To me the most interesting question is: if someone can predict the future, does this mean they or others can change it? Is there one future mapped out for everyone which is unchangeable, or are there several alternative versions of the future… possibilities which may, or may not, come to pass?
Of all the psychic gifts in The Medusa Project, predicting the future is the one I would least like to have. Forseeing future events brings with it a terrible responsibility. If what I see is potentially beneficial, like knowing next weeks winning lottery numbers, do I take advantage of that knowledge? If what I see is destructive and upsetting, such as the hour of my best friend’s death, do I attempt to change it? What will be the consequences of my actions either way?
To a certain extent we all read each other’s minds everyday. Whether in the middle of an argument or a lighthearted chat, we’re looking for clues about what the other person is thinking and feeling. To me, this is the most interesting psychic ability, because while telepathy – the actual ability to ‘hear’ and ‘speak’ thoughts – is not scientifically proven, its cousins – empathy and intuition – are definitely part of our day-to-day lives.
Telepathy itself is an extraordinary psychic gift and one which many people believe exists. Twins, especially identical ones, are often credited with the ability to understand each others thoughts without words. Many psychics make a living based on their claimed ability to ‘read’ and interpret the thoughts of their clients.
And there are many debunkers out there too – mentalists such as Derren Brown who explain how apparently amazing mind reading tricks can be performed through a combination of techniques such as neuro linguistic programming, suggestion and misdirection.
In March 2009, mindreading literally came a step closer to reality after scientists used a brain scanner to ‘read’ memories. A set of volunteers navigated their way across a virtual reality room and the scanner then worked out where they had been.

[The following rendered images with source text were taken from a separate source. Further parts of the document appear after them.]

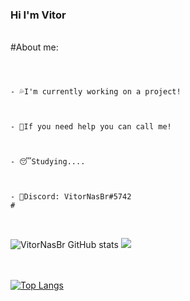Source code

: ### Hi I'm Vitor

<br/>
#About me:
<br/>
<br/>


#
```
- 💦I'm currently working on a project!
 


- 👊If you need help you can call me!
 


- 😴Studying....



- 🧾Discord: VitorNasBr#5742
#
```
<br/>



![VitorNasBr GitHub stats](https://github-readme-stats.vercel.app/api?username=VitorNasBr&show_icons=true&theme=dark) 
<img src="https://discord.c99.nl/widget/theme-3/396468587398823938.png">

<br /><br /> 
[![Top Langs](https://github-readme-stats.vercel.app/api/top-langs/?username=VitorNasBr&langs_count=8&theme=dark)](https://github.com/anuraghazra/github-readme-stats)


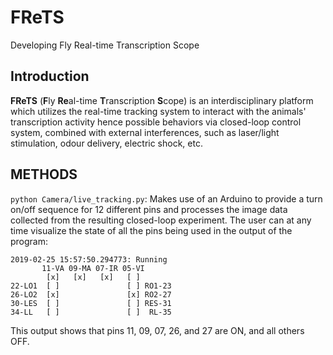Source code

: # FReTS
Developing Fly Real-time Transcription Scope


## Introduction
**FReTS** (**F**ly **Re**al-time **T**ranscription **S**cope) is an interdisciplinary platform which utilizes the real-time tracking system to interact with the animals' transcription activity hence possible behaviors via closed-loop control system, combined with external interferences, such as laser/light stimulation, odour delivery, electric shock, etc.

## METHODS

`python Camera/live_tracking.py`: Makes use of an Arduino to provide a turn on/off sequence for 12 different pins and processes the image data collected from the resulting closed-loop experiment. The user can at any time visualize the state of all the pins being used in the output of the program:

```
2019-02-25 15:57:50.294773: Running
       11-VA 09-MA 07-IR 05-VI
        [x]   [x]   [x]   [ ]
22-LO1  [ ]               [ ] RO1-23
26-LO2  [x]               [x] RO2-27
30-LES  [ ]               [ ] RES-31
34-LL   [ ]               [ ]  RL-35
```
This output shows that pins 11, 09, 07, 26, and 27 are ON, and all others OFF.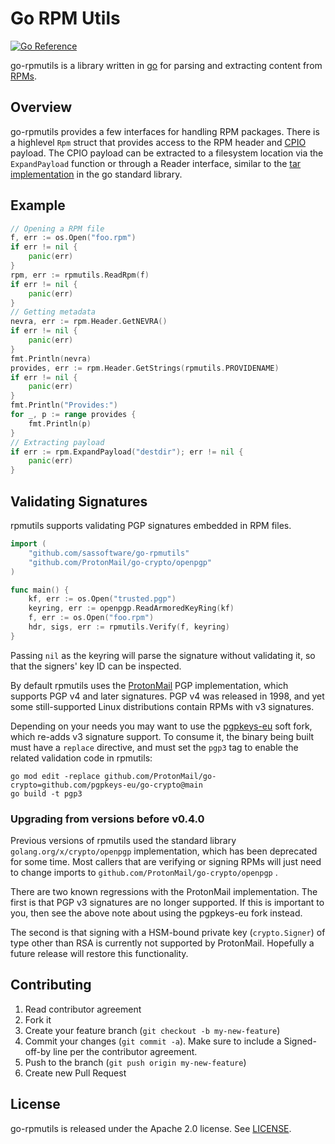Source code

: # Go RPM Utils

[![Go Reference](https://pkg.go.dev/badge/github.com/sassoftware/go-rpmutils.svg)](https://pkg.go.dev/github.com/sassoftware/go-rpmutils)

go-rpmutils is a library written in [go](http://golang.org) for parsing and extracting content from [RPMs](http://www.rpm.org).

## Overview

go-rpmutils provides a few interfaces for handling RPM packages. There is a highlevel `Rpm` struct that provides access to the RPM header and [CPIO](https://en.wikipedia.org/wiki/Cpio) payload. The CPIO payload can be extracted to a filesystem location via the `ExpandPayload` function or through a Reader interface, similar to the [tar implementation](https://golang.org/pkg/archive/tar/) in the go standard library.

## Example

```go
// Opening a RPM file
f, err := os.Open("foo.rpm")
if err != nil {
    panic(err)
}
rpm, err := rpmutils.ReadRpm(f)
if err != nil {
    panic(err)
}
// Getting metadata
nevra, err := rpm.Header.GetNEVRA()
if err != nil {
    panic(err)
}
fmt.Println(nevra)
provides, err := rpm.Header.GetStrings(rpmutils.PROVIDENAME)
if err != nil {
    panic(err)
}
fmt.Println("Provides:")
for _, p := range provides {
    fmt.Println(p)
}
// Extracting payload
if err := rpm.ExpandPayload("destdir"); err != nil {
    panic(err)
}
```

## Validating Signatures

rpmutils supports validating PGP signatures embedded in RPM files.

```go
import (
    "github.com/sassoftware/go-rpmutils"
    "github.com/ProtonMail/go-crypto/openpgp"
)

func main() {
    kf, err := os.Open("trusted.pgp")
    keyring, err := openpgp.ReadArmoredKeyRing(kf)
    f, err := os.Open("foo.rpm")
    hdr, sigs, err := rpmutils.Verify(f, keyring)
}
```

Passing `nil` as the keyring will parse the signature without validating it, so
that the signers' key ID can be inspected.

By default rpmutils uses the
[ProtonMail](https://github.com/ProtonMail/go-crypto) PGP implementation, which
supports PGP v4 and later signatures. PGP v4 was released in 1998, and yet some
still-supported Linux distributions contain RPMs with v3 signatures.

Depending on your needs you may want to use the
[pgpkeys-eu](https://github.com/pgpkeys-eu/go-crypto) soft fork, which re-adds
v3 signature support. To consume it, the binary being built must have a
`replace` directive, and must set the `pgp3` tag to enable the related
validation code in rpmutils:

```
go mod edit -replace github.com/ProtonMail/go-crypto=github.com/pgpkeys-eu/go-crypto@main
go build -t pgp3
```

### Upgrading from versions before v0.4.0

Previous versions of rpmutils used the standard library
`golang.org/x/crypto/openpgp` implementation, which has been deprecated for some
time. Most callers that are verifying or signing RPMs will just need to change
imports to `github.com/ProtonMail/go-crypto/openpgp` .

There are two known regressions with the ProtonMail implementation. The first is
that PGP v3 signatures are no longer supported. If this is important to you,
then see the above note about using the pgpkeys-eu fork instead.

The second is that signing with a HSM-bound private key (`crypto.Signer`) of
type other than RSA is currently not supported by ProtonMail. Hopefully a future
release will restore this functionality.

## Contributing

1. Read contributor agreement
2. Fork it
3. Create your feature branch (`git checkout -b my-new-feature`)
4. Commit your changes (`git commit -a`). Make sure to include a Signed-off-by line per the contributor agreement.
5. Push to the branch (`git push origin my-new-feature`)
6. Create new Pull Request

## License

go-rpmutils is released under the Apache 2.0 license. See [LICENSE](https://github.com/sassoftware/go-rpmutils/blob/master/LICENSE).
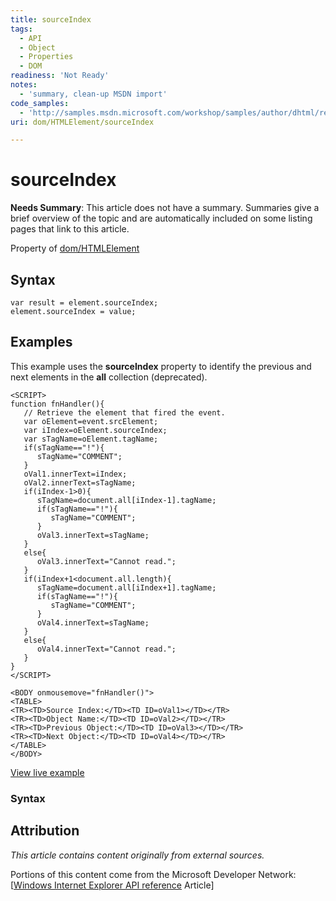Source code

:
 ```yaml
---
title: sourceIndex
tags:
  - API
  - Object
  - Properties
  - DOM
readiness: 'Not Ready'
notes:
  - 'summary, clean-up MSDN import'
code_samples:
  - 'http://samples.msdn.microsoft.com/workshop/samples/author/dhtml/refs/sourceIndex.htm'
uri: dom/HTMLElement/sourceIndex

---
```

# sourceIndex

**Needs Summary**: This article does not have a summary. Summaries give a brief overview of the topic and are automatically included on some listing pages that link to this article.

<span data-meta="applies_to" data-type="key">Property of <span data-type="value">[dom/HTMLElement](/dom/HTMLElement)</span></span>

## Syntax

``` {.js}
var result = element.sourceIndex;
element.sourceIndex = value;
```

## Examples

This example uses the **sourceIndex** property to identify the previous and next elements in the **all** collection (deprecated).

    <SCRIPT>
    function fnHandler(){
       // Retrieve the element that fired the event.
       var oElement=event.srcElement;
       var iIndex=oElement.sourceIndex;
       var sTagName=oElement.tagName;
       if(sTagName=="!"){
          sTagName="COMMENT";
       }
       oVal1.innerText=iIndex;
       oVal2.innerText=sTagName;
       if(iIndex-1>0){
          sTagName=document.all[iIndex-1].tagName;
          if(sTagName=="!"){
             sTagName="COMMENT";
          }
          oVal3.innerText=sTagName;
       }
       else{
          oVal3.innerText="Cannot read.";
       }
       if(iIndex+1<document.all.length){
          sTagName=document.all[iIndex+1].tagName;
          if(sTagName=="!"){
             sTagName="COMMENT";
          }
          oVal4.innerText=sTagName;
       }
       else{
          oVal4.innerText="Cannot read.";
       }
    }
    </SCRIPT>

    <BODY onmousemove="fnHandler()">
    <TABLE>
    <TR><TD>Source Index:</TD><TD ID=oVal1></TD></TR>
    <TR><TD>Object Name:</TD><TD ID=oVal2></TD></TR>
    <TR><TD>Previous Object:</TD><TD ID=oVal3></TD></TR>
    <TR><TD>Next Object:</TD><TD ID=oVal4></TD></TR>
    </TABLE>
    </BODY>

[View live example](http://samples.msdn.microsoft.com/workshop/samples/author/dhtml/refs/sourceIndex.htm)

### Syntax

## Attribution

*This article contains content originally from external sources.*

Portions of this content come from the Microsoft Developer Network: [[Windows Internet Explorer API reference](http://msdn.microsoft.com/en-us/library/ie/hh828809%28v=vs.85%29.aspx) Article]

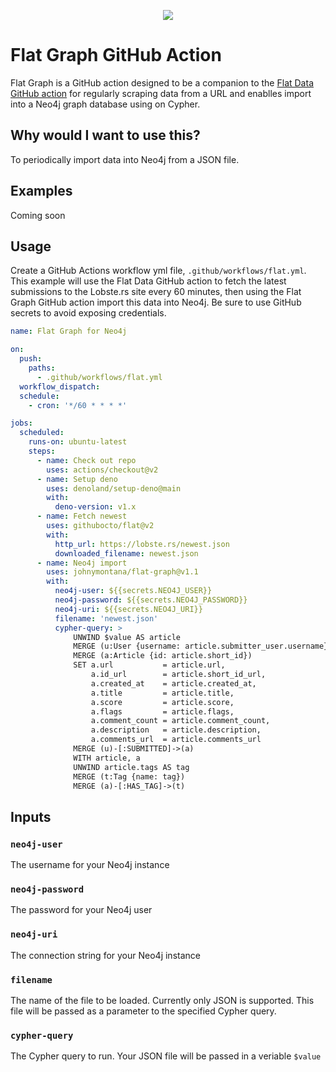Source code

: <p align="center">
  <img src="https://img.shields.io/github/v/release/johnymontana/flat-graph.svg">  
</p>

# Flat Graph GitHub Action

Flat Graph is a GitHub action designed to be a companion to the [Flat Data GitHub action](https://octo.github.com/projects/flat-data) for regularly scraping data from a URL and enablles import into a Neo4j graph database using on Cypher.

## Why would I want to use this?

To periodically import data into Neo4j from a JSON file.

## Examples

Coming soon

## Usage

Create a GitHub Actions workflow yml file, `.github/workflows/flat.yml`. This example will use the Flat Data GitHub action to fetch the latest submissions to the Lobste.rs site every 60 minutes, then using the Flat Graph GitHub action import this data into Neo4j. Be sure to use GitHub secrets to avoid exposing credentials.

```yaml
name: Flat Graph for Neo4j

on:
  push:
    paths:
      - .github/workflows/flat.yml
  workflow_dispatch:
  schedule:
    - cron: '*/60 * * * *'

jobs:
  scheduled:
    runs-on: ubuntu-latest
    steps:
      - name: Check out repo
        uses: actions/checkout@v2
      - name: Setup deno
        uses: denoland/setup-deno@main
        with:
          deno-version: v1.x
      - name: Fetch newest 
        uses: githubocto/flat@v2
        with:
          http_url: https://lobste.rs/newest.json
          downloaded_filename: newest.json
      - name: Neo4j import
        uses: johnymontana/flat-graph@v1.1
        with:
          neo4j-user: ${{secrets.NEO4J_USER}}
          neo4j-password: ${{secrets.NEO4J_PASSWORD}}
          neo4j-uri: ${{secrets.NEO4J_URI}}
          filename: 'newest.json'
          cypher-query: >
              UNWIND $value AS article
              MERGE (u:User {username: article.submitter_user.username})
              MERGE (a:Article {id: article.short_id})
              SET a.url           = article.url,
                  a.id_url        = article.short_id_url,
                  a.created_at    = article.created_at,
                  a.title         = article.title,
                  a.score         = article.score,
                  a.flags         = article.flags,
                  a.comment_count = article.comment_count,
                  a.description   = article.description,
                  a.comments_url  = article.comments_url
              MERGE (u)-[:SUBMITTED]->(a)
              WITH article, a
              UNWIND article.tags AS tag
              MERGE (t:Tag {name: tag})
              MERGE (a)-[:HAS_TAG]->(t)        
```

## Inputs


### `neo4j-user`

The username for your Neo4j instance

### `neo4j-password`

The password for your Neo4j user

### `neo4j-uri`

The connection string for your Neo4j instance

### `filename`

The name of the file to be loaded. Currently only JSON is supported. This file will be passed as a parameter to the specified Cypher query.

### `cypher-query`

The Cypher query to run. Your JSON file will be passed in a veriable `$value`

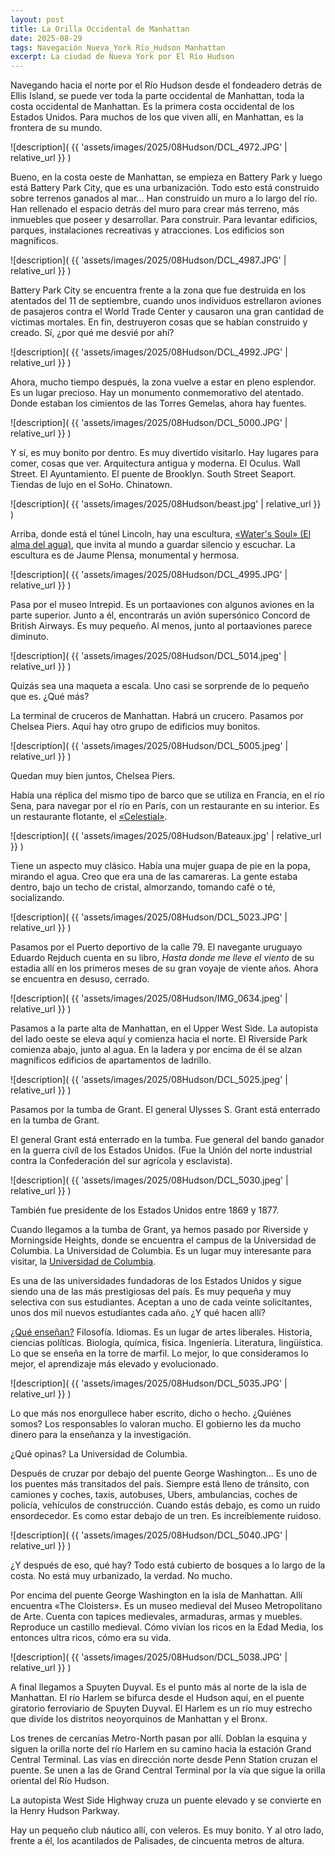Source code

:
 ```yaml
---
layout: post
title: La Orilla Occidental de Manhattan
date: 2025-08-29
tags: Navegación Nueva_York Río_Hudson Manhattan
excerpt: La ciudad de Nueva York por El Río Hudson
---
```


Navegando hacia el norte por el Río Hudson desde el fondeadero detrás de Ellis
Island, se puede ver toda la parte occidental de Manhattan, toda la costa
occidental de Manhattan. Es la primera costa occidental de los Estados Unidos.
Para muchos de los que viven allí, en Manhattan, es la frontera de su mundo.

![description](
  {{ 'assets/images/2025/08Hudson/DCL_4972.JPG' | relative_url }}
)

Bueno, en la costa oeste de Manhattan, se empieza en Battery Park y luego está
Battery Park City, que es una urbanización. Todo esto está construido sobre
terrenos ganados al mar... Han construido un muro a lo largo del río. Han
rellenado el espacio detrás del muro para crear más terreno, más inmuebles que
poseer y desarrollar. Para construir. Para levantar edificios, parques,
instalaciones recreativas y atracciones. Los edificios son magníficos.

![description](
  {{ 'assets/images/2025/08Hudson/DCL_4987.JPG' | relative_url }}
)

Battery Park City se encuentra frente a la zona que fue destruida en los
atentados del 11 de septiembre, cuando unos individuos estrellaron aviones de
pasajeros contra el World Trade Center y causaron una gran cantidad de víctimas
mortales. En fin, destruyeron cosas que se habían construido y creado. Sí, ¿por
qué me desvié por ahí?

![description](
  {{ 'assets/images/2025/08Hudson/DCL_4992.JPG' | relative_url }}
)

Ahora, mucho tiempo después, la zona vuelve a estar en pleno esplendor. Es un
lugar precioso. Hay un monumento conmemorativo del atentado. Donde estaban los
cimientos de las Torres Gemelas, ahora hay fuentes.

![description](
  {{ 'assets/images/2025/08Hudson/DCL_5000.JPG' | relative_url }}
)

Y sí, es muy bonito por dentro. Es muy divertido visitarlo. Hay lugares para
comer, cosas que ver. Arquitectura antigua y moderna. El Oculus. Wall Street.
El Ayuntamiento. El puente de Brooklyn. South Street Seaport. Tiendas de lujo
en el SoHo. Chinatown.

![description](
  {{ 'assets/images/2025/08Hudson/beast.jpg' | relative_url }}
)

Arriba, donde está el túnel Lincoln, hay una escultura, [«Water's Soul» (El
alma del agua)][alma], que invita al mundo a guardar silencio y escuchar. La
escultura es de Jaume Plensa, monumental y hermosa.

[alma]: https://jaumeplensa.com/works-and-projects/public-space/waters-soul-2020

![description](
  {{ 'assets/images/2025/08Hudson/DCL_4995.JPG' | relative_url }}
)

Pasa por el museo Intrepid. Es un portaaviones con algunos aviones en la parte
superior. Junto a él, encontrarás un avión supersónico Concord de British
Airways. Es muy pequeño. Al menos, junto al portaaviones parece diminuto.

![description](
  {{ 'assets/images/2025/08Hudson/DCL_5014.jpeg' | relative_url }}
)

Quizás sea una maqueta a escala. Uno casi se sorprende de lo pequeño que es.
¿Qué más?

La terminal de cruceros de Manhattan. Habrá un crucero. Pasamos por Chelsea
Piers. Aquí hay otro grupo de edificios muy bonitos.

![description](
  {{ 'assets/images/2025/08Hudson/DCL_5005.jpeg' | relative_url }}
)

Quedan muy bien juntos, Chelsea Piers.

Había una réplica del mismo tipo de barco que se utiliza en Francia, en el río
Sena, para navegar por el río en París, con un restaurante en su interior. Es
un restaurante flotante, el [«Celestial»][bateaux].

![description](
  {{ 'assets/images/2025/08Hudson/Bateaux.jpg' | relative_url }}
)

Tiene un aspecto muy clásico. Había una mujer guapa de pie en la popa, mirando
el agua. Creo que era una de las camareras. La gente estaba dentro, bajo un
techo de cristal, almorzando, tomando café o té, socializando.

[bateaux]: https://www.cityexperiences.com/new-york/city-cruises/bateaux-luxury-sightseeing-lunch-cruise/

![description](
  {{ 'assets/images/2025/08Hudson/DCL_5023.JPG' | relative_url }}
)

Pasamos por el Puerto deportivo de la calle 79. El navegante uruguayo Eduardo
Rejduch cuenta en su libro, _Hasta donde me lleve el viento_ de su estadia allí
en los primeros meses de su gran voyaje de viente años. Ahora se encuentra en
desuso, cerrado.

![description](
  {{ 'assets/images/2025/08Hudson/IMG_0634.jpeg' | relative_url }}
)

Pasamos a la parte alta de Manhattan, en el Upper West Side. La
autopista del lado oeste se eleva aquí y comienza hacia el norte. El Riverside
Park comienza abajo, junto al agua. En la ladera y por encima de él se alzan
magníficos edificios de apartamentos de ladrillo.

![description](
  {{ 'assets/images/2025/08Hudson/DCL_5025.jpeg' | relative_url }}
)

Pasamos por la tumba de Grant.  El general Ulysses S. Grant está enterrado en
la tumba de Grant.

El general Grant está enterrado en la tumba. Fue general del bando ganador en
la guerra civíl de los Estados Unidos. (Fue la Unión del norte
industrial contra la Confederación del sur agrícola y esclavista).

![description](
  {{ 'assets/images/2025/08Hudson/DCL_5030.jpeg' | relative_url }}
)

También fue presidente de los Estados Unidos entre 1869 y 1877.

Cuando llegamos a la tumba de Grant, ya hemos pasado por Riverside y
Morningside Heights, donde se encuentra el campus de la Universidad de
Columbia. La Universidad de Columbia. Es un lugar muy interesante para visitar,
la [Universidad de Columbia][cu].

[cu]: https://es.wikipedia.org/wiki/Universidad_de_Columbia

Es una de las universidades fundadoras de los Estados Unidos y sigue siendo una
de las más prestigiosas del país. Es muy pequeña y muy selectiva con sus
estudiantes. Aceptan a uno de cada veinte solicitantes, unos dos mil nuevos
estudiantes cada año. ¿Y qué hacen allí?

[¿Qué enseñan?][columbia] Filosofía. Idiomas. Es un lugar de artes liberales.
Historia, ciencias políticas. Biología, química, física. Ingeniería.
Literatura, lingüística. Lo que se enseña en la torre de marfil. Lo mejor, lo
que consideramos lo mejor, el aprendizaje más elevado y evolucionado.

[columbia]: https://www.columbia.edu/

![description](
  {{ 'assets/images/2025/08Hudson/DCL_5035.JPG' | relative_url }}
)

Lo que más nos enorgullece haber escrito, dicho o hecho. ¿Quiénes somos?
Los responsables lo valoran mucho.  El gobierno les da mucho dinero para la
enseñanza y la investigación.

¿Qué opinas? La Universidad de Columbia.

Después de cruzar por debajo del puente George Washington... Es uno de los
puentes más transitados del país. Siempre está lleno de tránsito, con camiones
y coches, taxis, autobuses, Ubers, ambulancias, coches de policía, vehículos de
construcción. Cuando estás debajo, es como un ruido ensordecedor. Es como estar
debajo de un tren. Es increíblemente ruidoso.

![description](
  {{ 'assets/images/2025/08Hudson/DCL_5040.JPG' | relative_url }}
)

¿Y después de eso, qué hay? Todo está cubierto de bosques a lo largo de la
costa. No está muy urbanizado, la verdad. No mucho.

Por encima del puente George Washington en la isla de Manhattan. Allí encuentra
«The Cloisters». Es un museo medieval del Museo Metropolitano de Arte. Cuenta
con tapices medievales, armaduras, armas y muebles. Reproduce un castillo
medieval. Cómo vivían los ricos en la Edad Media, los entonces ultra ricos,
cómo era su vida.

![description](
  {{ 'assets/images/2025/08Hudson/DCL_5038.JPG' | relative_url }}
)

A final llegamos a Spuyten Duyval. Es el punto más al norte de la isla de
Manhattan.  El río Harlem se bifurca desde el Hudson aquí, en el puente
giratorio ferroviario de Spuyten Duyval. El Harlem es un río muy estrecho que
divide los distritos neoyorquinos de Manhattan y el Bronx.

Los trenes de cercanías Metro-North pasan por allí.  Doblan la esquina y siguen
la orilla norte del río Harlem en su camino hacia la estación Grand Central
Terminal.  Las vías en dirección norte desde Penn Station cruzan el puente. Se
unen a las de Grand Central Terminal por la vía que sigue la orilla oriental
del Río Hudson.

La autopista West Side Highway cruza un puente elevado y se convierte en la
Henry Hudson Parkway.

Hay un pequeño club náutico allí, con veleros. Es muy bonito. Y al otro lado,
frente a él, los acantilados de Palisades, de cincuenta metros de altura.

When I was younger I was fascinated by the idea of people who could withstand physical pain. I remember watching TV footage of individuals apparently able to chop bricks in half with their bare hands or walk across broken glass or lie for hours on a bed of nails. Science offers some interesting insights into how people may be able to achieve some of these accomplishments. I’m sure there’s a wide range of possible explanations… from complete fakery to people who withstand pain by dramatically lowering the level of oxygen in their blood…
Religious fire-walking festivals are still held in India and other places around the world. The Thimithi Festival, for example, takes place every October in Singapore. Devotees walk across fire pits to honour the Hindu goddess Draupadi and prove their own devotion and purity.
When I researched this ability I discovered that lots of people have tried to do things like walk on fire or broken glass – and have hurt themselves badly in the process. So this is one psychic power that definitely shouldn’t be attempted at home!
The Parapsychological Association is an international professional organisation of scientists and scholars engaged in the study of psychic experiences. You can find out what the PA makes of some of the psychic abilities covered in The Medusa Project at www.parapsych.org.